The no-nonsense take on data engineering — part 1

The role, the skill gap in the job market, the challenges around the knowledge transfer. No sugar coating.

Aleksander Kruszelnicki
7 min readAug 27, 2021
Photo by christian buehner on Unsplash

We caught up with Peter Fabian and Daniel Molnar, founders of Pipeline Data Engineering Academy to learn about the first data engineering oriented boot camp out there.

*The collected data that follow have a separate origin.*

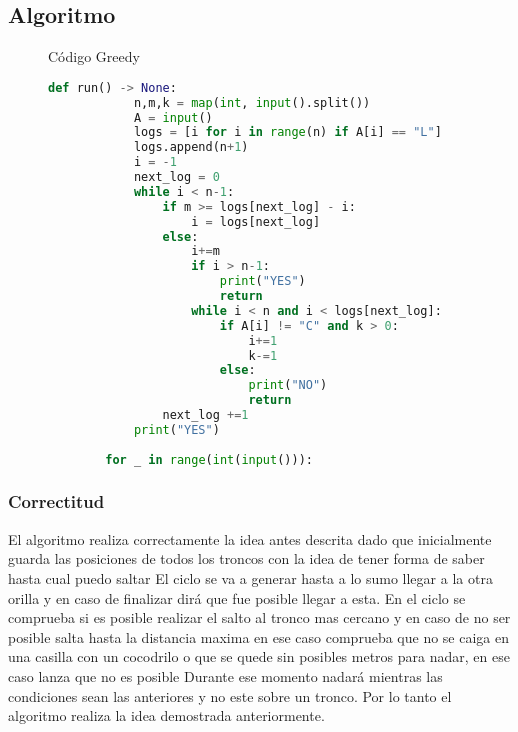 \documentclass{article}
\begin{document}
\subsection{Algoritmo}

\begin{figure}[H]
    \centering
    \begin{description}
        \item[Código Greedy] 
    \end{description}
    \begin{lstlisting}[language=Python]
        def run() -> None:
            n,m,k = map(int, input().split())
            A = input()
            logs = [i for i in range(n) if A[i] == "L"]
            logs.append(n+1)
            i = -1
            next_log = 0
            while i < n-1:
                if m >= logs[next_log] - i:
                    i = logs[next_log]
                else:
                    i+=m
                    if i > n-1:
                        print("YES")
                        return
                    while i < n and i < logs[next_log]:
                        if A[i] != "C" and k > 0:
                            i+=1
                            k-=1
                        else:
                            print("NO")
                            return
                next_log +=1
            print("YES")
     
        for _ in range(int(input())):

    \end{lstlisting}
    
\end{figure}
\subsubsection{Correctitud}
El algoritmo realiza correctamente la idea antes descrita dado que inicialmente guarda las posiciones de todos los troncos
con la idea de tener forma de saber hasta cual puedo saltar 
El ciclo se va a generar hasta a lo sumo llegar a la otra orilla 
y en caso de finalizar dirá que fue posible llegar a esta.
En el ciclo se comprueba si es posible realizar el salto al tronco mas cercano
y en caso de no ser posible salta hasta la distancia maxima en ese caso
comprueba que no se caiga en una casilla con un cocodrilo o que 
se quede sin posibles metros para nadar, en ese caso lanza que no es posible
Durante ese momento nadará mientras las condiciones sean las anteriores y no este sobre un tronco.
Por lo tanto el algoritmo realiza la idea demostrada anteriormente.
\end{document}
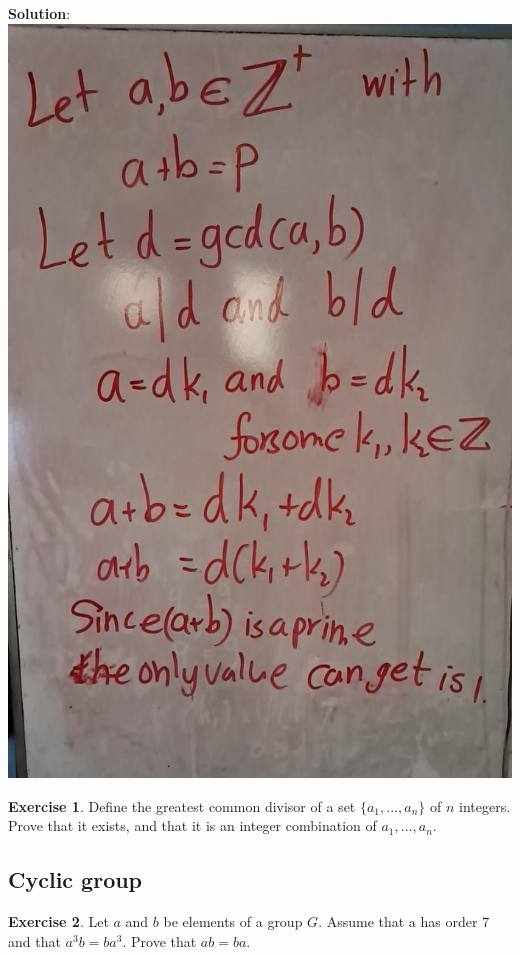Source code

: \documentclass[
]{book}
\theoremstyle{definition}
\theoremstyle{definition}
\theoremstyle{definition}
\newtheorem{exercise}{Exercise}[chapter]
\theoremstyle{definition}
\theoremstyle{remark}
\begin{document}
\textbf{Solution}:
\includegraphics{figures/ch_2/fig21.jpg}

\begin{exercise}
\protect\hypertarget{exr:unnamed-chunk-70}{}\label{exr:unnamed-chunk-70}Define the greatest common divisor of a set \(\{a_1, ..., a_n\}\) of \(n\) integers. Prove that it
exists, and that it is an integer combination of \(a_1, ..., a_n\).
\end{exercise}

\hypertarget{cyclic-group}{%
\subsection{Cyclic group}\label{cyclic-group}}

\begin{exercise}
\protect\hypertarget{exr:unnamed-chunk-71}{}\label{exr:unnamed-chunk-71}Let \(a\) and \(b\) be elements of a group \(G\). Assume that a has order \(7\) and that \(a^3b = ba^3\).
Prove that \(a b = ba\).
\end{exercise}
\end{document}
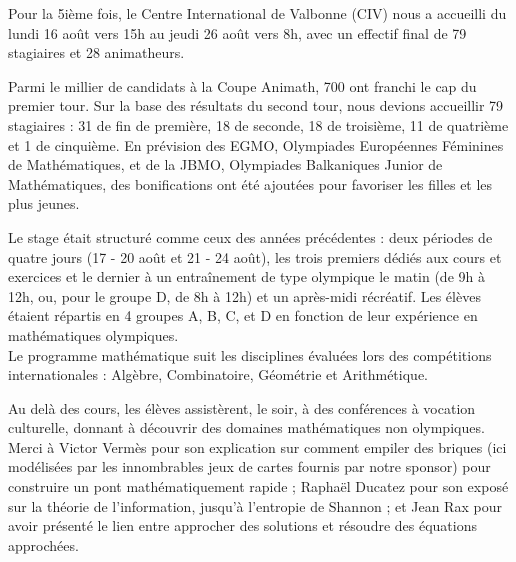 
Pour la 5ième fois, le Centre International de Valbonne (CIV) nous a accueilli du lundi 16 août vers 15h au jeudi 26 août vers 8h, avec un effectif final de 79 stagiaires et 28 animatheurs.

Parmi le millier de candidats à la Coupe Animath, 700 ont franchi le cap du premier tour. Sur la base des résultats du second tour, nous devions accueillir 79 stagiaires : 31 de fin de première, 18 de seconde, 18 de troisième, 11 de quatrième et 1 de cinquième. En prévision des EGMO, Olympiades Européennes Féminines de Mathématiques, et de la JBMO, Olympiades Balkaniques Junior de Mathématiques, des bonifications ont été ajoutées pour favoriser les filles et les plus jeunes.

Le stage était structuré comme ceux des années précédentes : deux périodes de quatre jours (17 - 20 août et 21 - 24 août), les trois premiers dédiés aux cours et exercices et le dernier à un entraînement de type olympique le matin (de 9h à 12h, ou, pour le groupe D, de 8h à 12h) et un après-midi récréatif. Les élèves étaient répartis en 4 groupes A, B, C, et D en fonction de leur expérience en mathématiques olympiques. \\
Le programme mathématique suit les disciplines évaluées lors des compétitions internationales : Algèbre, Combinatoire, Géométrie et Arithmétique.

Au delà des cours, les élèves assistèrent, le soir, à des conférences à vocation culturelle, donnant à découvrir des domaines mathématiques non olympiques. Merci à Victor Vermès pour son explication sur comment empiler des briques (ici modélisées par les innombrables jeux de cartes fournis par notre sponsor) pour construire un pont mathématiquement rapide ; Raphaël Ducatez pour son exposé sur la théorie de l'information, jusqu'à l'entropie de Shannon ; et Jean Rax pour avoir présenté le lien entre approcher des solutions et résoudre des équations approchées.

\vfill
\pagebreak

We learned so much more, getting great overall insights on the most in demand profession in data.

This is part 1 where we dive into the data engineering role itself.

Aleks: So tell me about yourselves and why you started Pipeline Data Engineering Academy.

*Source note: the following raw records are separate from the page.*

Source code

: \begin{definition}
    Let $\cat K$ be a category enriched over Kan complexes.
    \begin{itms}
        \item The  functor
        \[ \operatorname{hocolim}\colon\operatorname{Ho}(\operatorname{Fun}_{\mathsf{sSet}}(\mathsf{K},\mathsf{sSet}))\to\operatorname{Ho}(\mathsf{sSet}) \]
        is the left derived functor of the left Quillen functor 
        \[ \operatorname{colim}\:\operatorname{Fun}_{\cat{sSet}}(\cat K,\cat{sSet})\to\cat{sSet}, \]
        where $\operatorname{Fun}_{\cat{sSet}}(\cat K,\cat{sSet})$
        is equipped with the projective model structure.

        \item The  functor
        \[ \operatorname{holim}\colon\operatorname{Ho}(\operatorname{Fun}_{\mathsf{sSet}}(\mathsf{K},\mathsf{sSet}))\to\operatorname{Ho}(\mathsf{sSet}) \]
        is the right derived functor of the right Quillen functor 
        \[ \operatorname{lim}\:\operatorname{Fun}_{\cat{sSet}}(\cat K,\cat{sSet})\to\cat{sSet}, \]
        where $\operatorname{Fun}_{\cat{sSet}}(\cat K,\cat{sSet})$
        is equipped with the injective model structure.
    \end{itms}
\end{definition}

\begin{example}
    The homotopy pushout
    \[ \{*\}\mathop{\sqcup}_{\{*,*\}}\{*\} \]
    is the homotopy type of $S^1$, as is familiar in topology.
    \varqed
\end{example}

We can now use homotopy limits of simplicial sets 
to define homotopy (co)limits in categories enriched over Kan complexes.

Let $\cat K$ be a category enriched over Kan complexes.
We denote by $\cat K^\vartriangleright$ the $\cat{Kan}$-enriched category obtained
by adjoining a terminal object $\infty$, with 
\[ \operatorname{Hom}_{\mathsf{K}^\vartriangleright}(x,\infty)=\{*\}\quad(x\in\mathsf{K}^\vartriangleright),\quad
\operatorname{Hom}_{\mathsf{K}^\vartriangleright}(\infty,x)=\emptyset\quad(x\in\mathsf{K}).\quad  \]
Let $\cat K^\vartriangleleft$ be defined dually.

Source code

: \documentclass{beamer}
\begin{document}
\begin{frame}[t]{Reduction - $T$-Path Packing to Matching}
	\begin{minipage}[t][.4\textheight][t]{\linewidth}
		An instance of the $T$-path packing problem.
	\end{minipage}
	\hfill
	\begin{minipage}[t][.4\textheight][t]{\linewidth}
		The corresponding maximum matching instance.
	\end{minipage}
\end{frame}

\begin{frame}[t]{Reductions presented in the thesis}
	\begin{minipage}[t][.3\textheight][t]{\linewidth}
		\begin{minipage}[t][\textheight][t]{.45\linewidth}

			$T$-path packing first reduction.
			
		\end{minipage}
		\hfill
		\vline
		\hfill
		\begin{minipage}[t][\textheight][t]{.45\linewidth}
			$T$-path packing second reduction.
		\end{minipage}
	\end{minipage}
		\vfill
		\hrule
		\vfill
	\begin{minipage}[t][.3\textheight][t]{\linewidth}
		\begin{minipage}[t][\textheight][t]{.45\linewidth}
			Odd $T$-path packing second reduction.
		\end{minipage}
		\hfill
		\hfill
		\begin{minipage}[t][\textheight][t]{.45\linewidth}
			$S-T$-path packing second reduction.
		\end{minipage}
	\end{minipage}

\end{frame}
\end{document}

Daniel: I’ve been involved in data for twelve years and in start-ups for twenty. During that time, I’ve worn different hats, such as data analyst, data scientist, data engineer, product owner. But somehow I kept returning to data engineering because I feel that’s where you can add a lot of value somehow. When I was trying to hire for open positions in my teams, I realized that it’s super hard to find data engineers, especially junior data engineers. So I decided to team up with Peter who has experience in product/service development in the digital communication and innovation space.

Peter: Like Daniel, I’ve worn different hats in the past. I’m a teacher and economist. Over the last ten years, I’ve seen the need for people who have the right skills and competence to deal with data in the new products that are being built, whether these are hardware products with sensors or digital interfaces where user content is being generated. It’s been very exciting over the last five or six years to see the roles working with data that have developed. Data is at the forefront of innovation, as it generates tremendous value for an organization. There’s a huge demand for data engineers right now. But companies can’t fill their vacancies.

Aleks: The struggle is real. Finding data engineers at the moment is an incredible problem. It makes our life a little bit easier because being a two-person agency, we can’t complain about the lack of work. A lot of companies are turning to alternatives other than hiring on a full-time basis.

Peter: So Daniel and I figured there was a need for a way of teaching data skills. And this is how the boot camp idea was born. It is important to understand that the reason why Pipeline Academy exists is the demand we felt from the market: the challenge not just to hire people, but to hire people with the right skill-set. We wanted to focus on the engineering part of the data puzzle as it is incredibly underserved from the education perspective.

Aleks: Speaking of the shortages, I’ve run some quick LinkedIn searches and I found in Europe alone that there were 48,000 data engineer positions available, yet 32,000 people with that title, who have at least one year of experience in the field. There’s even a bigger gap in the US. Why do you think this is?

Daniel: I think the reason is executives’ incompetence. I mean, it’s very simple. They are in charge of allocating the budgets, figuring out the challenges and plans to address them. And so all of a sudden it’s like it’s snowing. We didn’t expect it. It’s winter. Up until now, everyone was riding the “machine learning this, AI that” train, hiring tons of data scientists. But to do machine learning you need to cover the basics first. You need data and a reliable infrastructure to process and utilise that data. This is where data engineering comes into play. And that part was ignored.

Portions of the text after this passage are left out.